En el pasado reciente, Chávez no ha mostrado respeto alguno por los resultados electorales que le han sido adversos. Asimismo, ha hecho de cada elección un plebiscito en torno a su persona. De ganar el “Sí”, la oposición teme, con razón, que Chávez interprete esa victoria como un mandato para ir a toda máquina hacia un régimen decididamente dictatorial.
Con cuatro años todavía por delante para terminar su actual período gubernamental, el resultado del referéndum puede parecer irrelevante. Pero no hay duda de que una victoria del “No” supondría para Chávez el inicio de una crisis política en el seno de su coalición militar y civil, a propósito de la sucesión.
En círculos gubernamentales se habla con insistencia de que, ante una derrota, Chávez podría convocar una Asamblea Constituyente redactora de una nueva Carta Magna que contemple la reelección indefinida.
Con una oposición que al fin ha desechado el abstencionismo por inconducente y que, de imponerse, saldría moralizada y convencida del voto, ese escenario demencial no parece creíble. Lo que sí parece seguro es que tengamos más de lo mismo: arbitrariedad, “cadenas” televisivas, “Aló, Presidente”, criminalización de la protesta y acoso a los medios y a los periodistas independientes.
Y al día siguiente, sea que gane el “Sí” o que gane el “No”, las barriadas venezolanas seguirán siendo víctimas de la criminalidad y la inflación. Nada hace pensar que cesarán los linchamientos.
Qué es lo que votan este domingo los venezolanos
A partir de las 5:30 de la mañana y hasta las 6 de la tarde, 16,8 millones de venezolanos tendrán la oportunidad de escoger si quieren o no que los funcionarios en cargos de elección popular —incluido el Presidente— se puedan presentar a elecciones las veces que a bien tengan.

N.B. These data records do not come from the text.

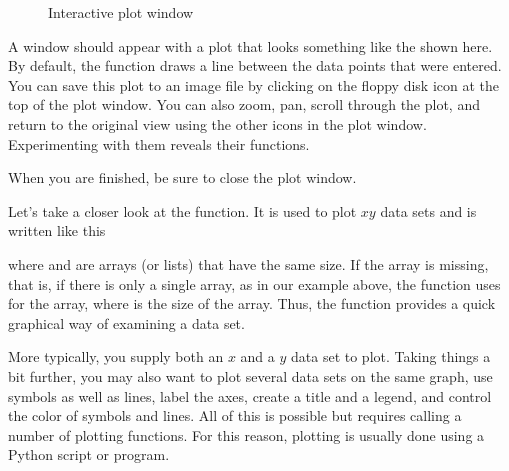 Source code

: \documentclass[letterpaper,10pt,english]{sphinxmanual}
\begin{document}
\begin{figure}[htbp]
\centering
\capstart

\noindent{}
\caption{Interactive plot window}\label{\detokenize{chap5/chap5_plot:id1}}\label{\detokenize{chap5/chap5_plot:fig-zigzagplotdemo}}\end{figure}

\sphinxAtStartPar
A window should appear with a plot that looks something like the {\hyperref[\detokenize{chap5/chap5_plot:fig-zigzagplotdemo}]{}} shown here.  By default, the  function draws a line between the data points that were entered.  You can save this plot to an image file by clicking on the floppy disk icon at the top of the plot window.  You can also zoom, pan, scroll through the plot, and return to the original view using the other icons in the plot window.  Experimenting with them reveals their functions.

\sphinxAtStartPar
When you are finished, be sure to close the plot window.

\sphinxAtStartPar
Let’s take a closer look at the  function.  It is used to plot \(x\)\sphinxhyphen{}\(y\) data sets and is written like this

\begin{sphinxVerbatim}[commandchars=\\\{\}]
 
\end{sphinxVerbatim}

\sphinxAtStartPar
where  and  are arrays (or lists) that have the same size.  If the  array is missing, that is, if there is only a single array, as in our example above, the  function uses  for the  array, where  is the size of the  array.  Thus, the  function provides a quick graphical way of examining a data set.

\sphinxAtStartPar
More typically, you supply both an \(x\) and a \(y\) data set to plot.  Taking things a bit further, you may also want to plot several data sets on the same graph, use symbols as well as lines, label the axes, create a title and a legend, and control the color of symbols and lines.  All of this is possible but requires calling a number of plotting functions.  For this reason, plotting is usually done using a Python script or program.
\end{document}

Aunque la Comisión Electoral determinó horas específicas de cierre, según fuentes oficiales, la votación se podría extender más allá de ese horario en las mesas en las que existan electores por sufragar. Se espera que la afluencia sea masiva.

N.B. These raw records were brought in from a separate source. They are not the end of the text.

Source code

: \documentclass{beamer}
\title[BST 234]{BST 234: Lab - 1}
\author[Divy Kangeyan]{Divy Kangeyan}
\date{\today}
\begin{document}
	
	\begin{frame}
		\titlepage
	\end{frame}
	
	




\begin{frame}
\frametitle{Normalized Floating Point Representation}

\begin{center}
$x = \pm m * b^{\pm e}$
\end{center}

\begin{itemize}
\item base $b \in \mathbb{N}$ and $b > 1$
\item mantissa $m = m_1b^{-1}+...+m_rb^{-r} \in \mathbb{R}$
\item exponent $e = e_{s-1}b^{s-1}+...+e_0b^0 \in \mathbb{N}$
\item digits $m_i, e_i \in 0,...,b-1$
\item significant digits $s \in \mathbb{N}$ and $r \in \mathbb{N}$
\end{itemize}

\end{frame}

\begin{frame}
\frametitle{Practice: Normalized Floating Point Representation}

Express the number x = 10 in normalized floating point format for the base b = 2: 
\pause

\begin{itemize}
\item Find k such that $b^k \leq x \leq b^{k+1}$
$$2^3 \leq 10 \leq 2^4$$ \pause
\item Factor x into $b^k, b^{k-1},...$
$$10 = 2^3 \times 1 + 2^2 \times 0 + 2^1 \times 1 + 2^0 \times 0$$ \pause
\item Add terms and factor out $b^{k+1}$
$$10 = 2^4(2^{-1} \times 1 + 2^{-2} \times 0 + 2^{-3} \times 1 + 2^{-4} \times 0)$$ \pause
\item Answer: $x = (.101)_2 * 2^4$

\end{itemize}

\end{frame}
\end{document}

En estos comicios serán usadas más de 12.000 máquinas denominadas “caza-huellas”, con que las autoridades buscan evitar que algún elector vote más de una vez.
El conteo de los votos se hará de forma automática. Se esperan las primeras tendencias oficiales cerca de la medianoche. Cerca de 140.000 militares están a cargo de la seguridad y la logística en el proceso.
* Escritor venezolano. Publica artículos en ‘The Washington Post’, ‘Foreign Policy’ y ‘El Nacional’, entre otros.